Soon after, a letter arrives for her mother Sarah (Julia Burrows), informing her that William was caught in a severe storm, and that remnants of his ship were washed up on shore, with no survivors found. Annabelle is depressed by the loss of her father, barely speaking and refusing to eat. Sarah confides to the doctor that without William’s support, they cannot afford to keep the house. She writes to her step-sister Catherine Wentworth (Katie McGrath) for help. Caring only for their reputations, all they offer is a position for Sarah at Mr. Wentworth's (Robert Picardo) textile mill. Before leaving Millbury, Annabelle, disillusioned by the idea of hope, hides the music box her father gave her, and vows to forget angels forever. She and her mother move into a grimy rooming-house, which they share with a woman sick from mill fever and her two children. After a year working the mill, Sarah’s health begins to fail. Before she dies, Sarah tells Annabelle that everyone has a guardian angel that is with them through their entire lives, and that she must believe in them and know that she will never be alone.

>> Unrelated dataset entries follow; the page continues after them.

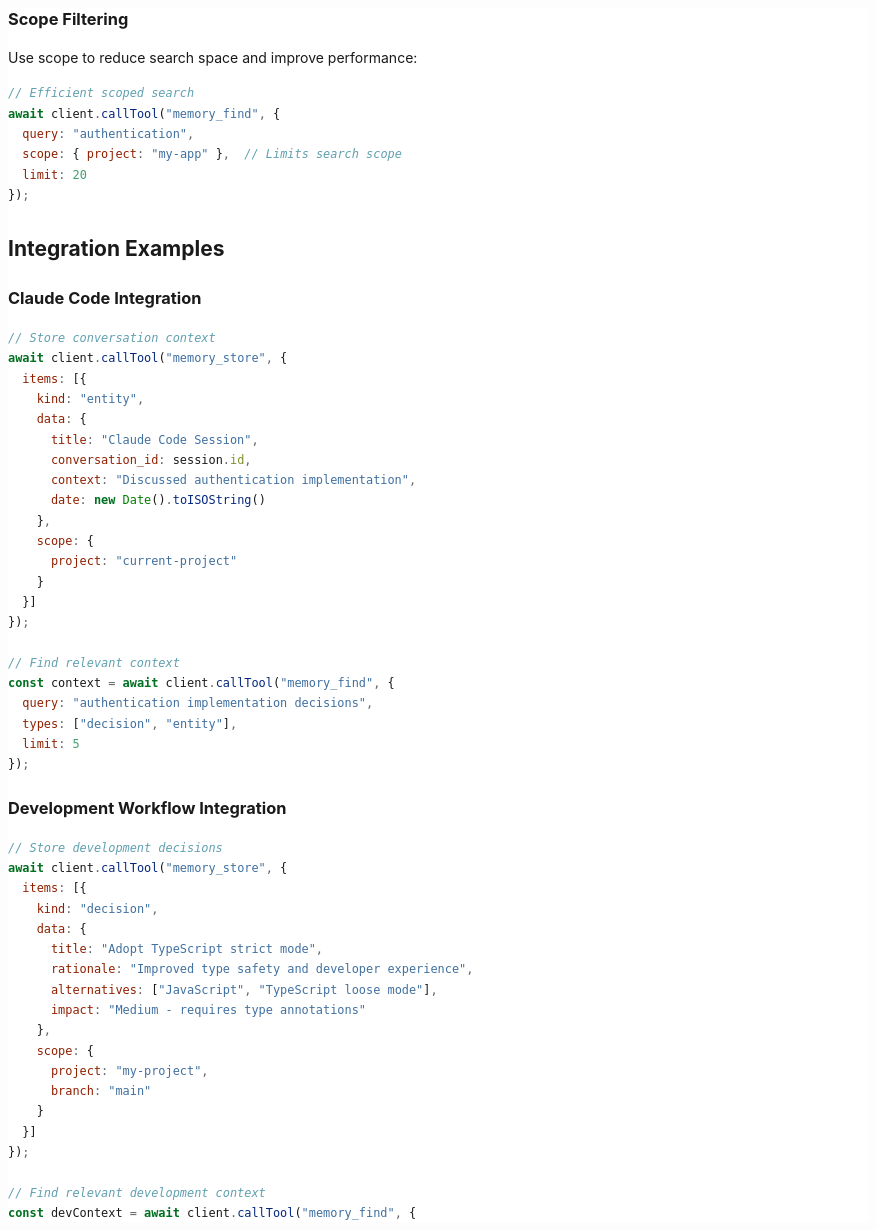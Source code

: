 ### Scope Filtering

Use scope to reduce search space and improve performance:

```javascript
// Efficient scoped search
await client.callTool("memory_find", {
  query: "authentication",
  scope: { project: "my-app" },  // Limits search scope
  limit: 20
});
```

## Integration Examples

### Claude Code Integration

```javascript
// Store conversation context
await client.callTool("memory_store", {
  items: [{
    kind: "entity",
    data: {
      title: "Claude Code Session",
      conversation_id: session.id,
      context: "Discussed authentication implementation",
      date: new Date().toISOString()
    },
    scope: {
      project: "current-project"
    }
  }]
});

// Find relevant context
const context = await client.callTool("memory_find", {
  query: "authentication implementation decisions",
  types: ["decision", "entity"],
  limit: 5
});
```

### Development Workflow Integration

```javascript
// Store development decisions
await client.callTool("memory_store", {
  items: [{
    kind: "decision",
    data: {
      title: "Adopt TypeScript strict mode",
      rationale: "Improved type safety and developer experience",
      alternatives: ["JavaScript", "TypeScript loose mode"],
      impact: "Medium - requires type annotations"
    },
    scope: {
      project: "my-project",
      branch: "main"
    }
  }]
});

// Find relevant development context
const devContext = await client.callTool("memory_find", {
```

After her mother's death, Annabelle briefly lives with her aunt before being sent to live at a boarding house and work at the mill with the other orphans. She is assigned to sew buttons onto garments, a job she does for no pay, as she lacks the skills to run the machines. The other girls taunt her, calling her Buttons. One girl takes the glass dog her mother gave her, but another brings it back to her. Annabelle runs away from the mill and lives on the street. On a cold Christmas eve, she meets her angel, whom she offers the last of her bread. Because she has stopped believing in angels, she doesn’t recognize him. On her way to the church to get warm, she falls through thin ice atop the frozen river and nearly drowns, but her angel pulls her out and leaves her on her steps of the church. Elizabeth Browning (Devlin Stark) hears the angel knock and goes into the snow to bring Annabelle inside. Having lost their youngest daughter to scarlet fever several months before, Mr. and Mrs. Browning (Jane Seymour and Charles Shaughnessy) adopt Annabelle and the other girls at the mill.

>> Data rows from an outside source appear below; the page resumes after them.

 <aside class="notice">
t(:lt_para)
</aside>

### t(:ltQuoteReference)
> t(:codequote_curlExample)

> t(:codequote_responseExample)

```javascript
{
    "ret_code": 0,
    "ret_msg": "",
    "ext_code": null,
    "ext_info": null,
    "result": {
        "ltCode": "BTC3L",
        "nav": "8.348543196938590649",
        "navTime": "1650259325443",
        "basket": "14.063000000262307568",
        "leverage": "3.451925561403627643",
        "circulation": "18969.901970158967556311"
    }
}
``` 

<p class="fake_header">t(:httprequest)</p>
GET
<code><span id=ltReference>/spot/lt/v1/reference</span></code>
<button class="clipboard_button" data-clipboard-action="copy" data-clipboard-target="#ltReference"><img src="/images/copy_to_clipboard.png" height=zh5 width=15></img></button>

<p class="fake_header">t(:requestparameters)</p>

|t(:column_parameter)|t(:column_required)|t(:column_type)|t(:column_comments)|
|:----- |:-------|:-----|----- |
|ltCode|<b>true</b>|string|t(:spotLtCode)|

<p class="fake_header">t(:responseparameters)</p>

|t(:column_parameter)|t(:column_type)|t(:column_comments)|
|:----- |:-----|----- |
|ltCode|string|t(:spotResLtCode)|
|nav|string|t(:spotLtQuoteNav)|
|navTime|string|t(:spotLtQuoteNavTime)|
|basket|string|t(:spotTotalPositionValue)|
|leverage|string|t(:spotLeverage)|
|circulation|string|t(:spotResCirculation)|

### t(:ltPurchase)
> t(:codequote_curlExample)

As Rose finishes the story, Emily expresses her wish for a family by Christmas. The next morning, Annabelle and her husband arrive at the hospital with the letter from Rose telling them that there is a child there for them to adopt, but the doctor tells them that no one with that name works there. They are about to leave when Annabelle sees her angel reading the paper. She asks the doctor if there is a child named Emily there. Annabelle reads Emily the letter, and asks her if she is waiting for them. Emily embraces her new family as Rose and the Angel look on.

==Cast==
- Dick Van Dyke as Unexpected Visitor
- Angela Lansbury as Rose
- Noelle E. Parker as Emily
- Kate Winslet as Narrator
- Robert Redford as Narrator
- Abigail Spencer as Adult Annabelle/Annabelle Hill
- Paul Greene as Mr. Hill
- Alvia Clark as Young Annabelle
- Jane Seymour as Mrs. Browning
- Roma Downey as Mother Gertrude
- Julia Burrows as Sarah Kingsley
- Ioan Gruffudd as William Kingsley
- Katie McGrath as Mrs. Wentworth
- Robert Picardo as Mr. Wentworth
- Charles Shaughnessy as Mr. Browning
- John de Lancie as Johnson

==Release==
The film premiered on December 8, 2018. It was then released on Digital on November 19, 2019 and on DVD on December 3, 2019.